ところで

いくら私が手放しで絶賛しているからといっても、この先に生み出される作品の全てを愛せるだろうと確信しているわけではないし、同時にもし好きではない作品があったとしたって、その先に書かれるものも確実に好きでないとは限らない。
とはいえ評論をやっている人にとっては断定的な書き方というのは仕方ないのかもしれないし、私もそういった評論を楽しみに読んだりはするのだけど。

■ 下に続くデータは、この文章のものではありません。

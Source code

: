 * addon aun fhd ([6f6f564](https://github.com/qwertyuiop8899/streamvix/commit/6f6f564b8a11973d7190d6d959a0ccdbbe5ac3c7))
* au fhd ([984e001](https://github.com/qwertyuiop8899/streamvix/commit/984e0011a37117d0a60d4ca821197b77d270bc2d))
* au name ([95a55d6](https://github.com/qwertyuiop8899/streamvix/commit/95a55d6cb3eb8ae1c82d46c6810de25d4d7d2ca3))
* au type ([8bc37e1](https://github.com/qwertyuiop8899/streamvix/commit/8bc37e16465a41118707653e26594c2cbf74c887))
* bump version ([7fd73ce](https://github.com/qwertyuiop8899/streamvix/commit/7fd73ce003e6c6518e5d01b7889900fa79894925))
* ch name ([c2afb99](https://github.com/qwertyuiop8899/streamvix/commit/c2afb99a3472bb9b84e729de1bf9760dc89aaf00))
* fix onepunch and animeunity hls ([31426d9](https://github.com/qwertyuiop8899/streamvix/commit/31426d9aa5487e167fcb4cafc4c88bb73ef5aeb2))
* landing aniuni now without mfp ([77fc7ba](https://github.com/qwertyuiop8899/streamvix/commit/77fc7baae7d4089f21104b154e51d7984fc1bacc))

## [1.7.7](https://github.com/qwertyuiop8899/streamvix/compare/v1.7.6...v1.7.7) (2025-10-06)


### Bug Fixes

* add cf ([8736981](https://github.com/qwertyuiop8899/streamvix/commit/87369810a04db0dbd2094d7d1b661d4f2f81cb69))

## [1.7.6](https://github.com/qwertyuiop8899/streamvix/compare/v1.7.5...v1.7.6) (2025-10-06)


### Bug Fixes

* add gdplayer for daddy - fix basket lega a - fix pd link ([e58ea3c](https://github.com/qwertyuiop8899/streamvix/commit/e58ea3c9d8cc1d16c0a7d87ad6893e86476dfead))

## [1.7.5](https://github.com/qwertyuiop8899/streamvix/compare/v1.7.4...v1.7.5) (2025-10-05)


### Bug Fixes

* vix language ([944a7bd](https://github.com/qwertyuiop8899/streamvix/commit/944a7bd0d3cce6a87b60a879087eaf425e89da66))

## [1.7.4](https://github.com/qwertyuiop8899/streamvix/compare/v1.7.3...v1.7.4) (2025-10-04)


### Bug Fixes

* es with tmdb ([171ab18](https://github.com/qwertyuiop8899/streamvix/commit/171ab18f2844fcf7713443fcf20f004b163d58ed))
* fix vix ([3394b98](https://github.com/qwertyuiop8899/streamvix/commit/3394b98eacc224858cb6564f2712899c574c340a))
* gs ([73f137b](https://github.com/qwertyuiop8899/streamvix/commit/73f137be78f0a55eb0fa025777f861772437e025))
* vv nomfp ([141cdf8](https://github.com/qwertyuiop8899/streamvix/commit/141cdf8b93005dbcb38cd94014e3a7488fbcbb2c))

いしいしんじの作品は一冊しか読んだことがないが、以後、この人の小説は読む必要なしと判断した。その理由は福田和也が選評で書いているのと同じで、「技巧のたしかさ」「ゆるぎない世界の呈示」はあっても「読者を脅かすことのない『安全さ』」が「退屈」だからである。
【海難記】Wrecked on the sea-三島賞選評

これはプライヴェートな文章に近いのだろうけど、それでも「三島由紀夫賞」は作品に対して贈られる賞なのだから、作品名(『ボーの話』)も挙げずに(そして、もしかしたら読んだ「一冊」はそれではないかもしれないのに?)「なぜ読む必要が(自分にとって)ないか」の理由を他者の選評と重ねて書けてしまうというのは残念なことだ。仲俣暁生さんは音楽も本の好みも自分の好みとかなり通じるところがあるなぁと常々うれしく思っていたのだけど、当然ながらあわないものもあるんだなぁということを実感した。まあこの先はわからないですけど。【追記:しかし勝手な期待ですね】
でも、例えば、その「安全」さが読者を脅かすような物語、というのもありそうだから、ちょっと探してみようかな。あ、でもそれは現実の方にありそうだ。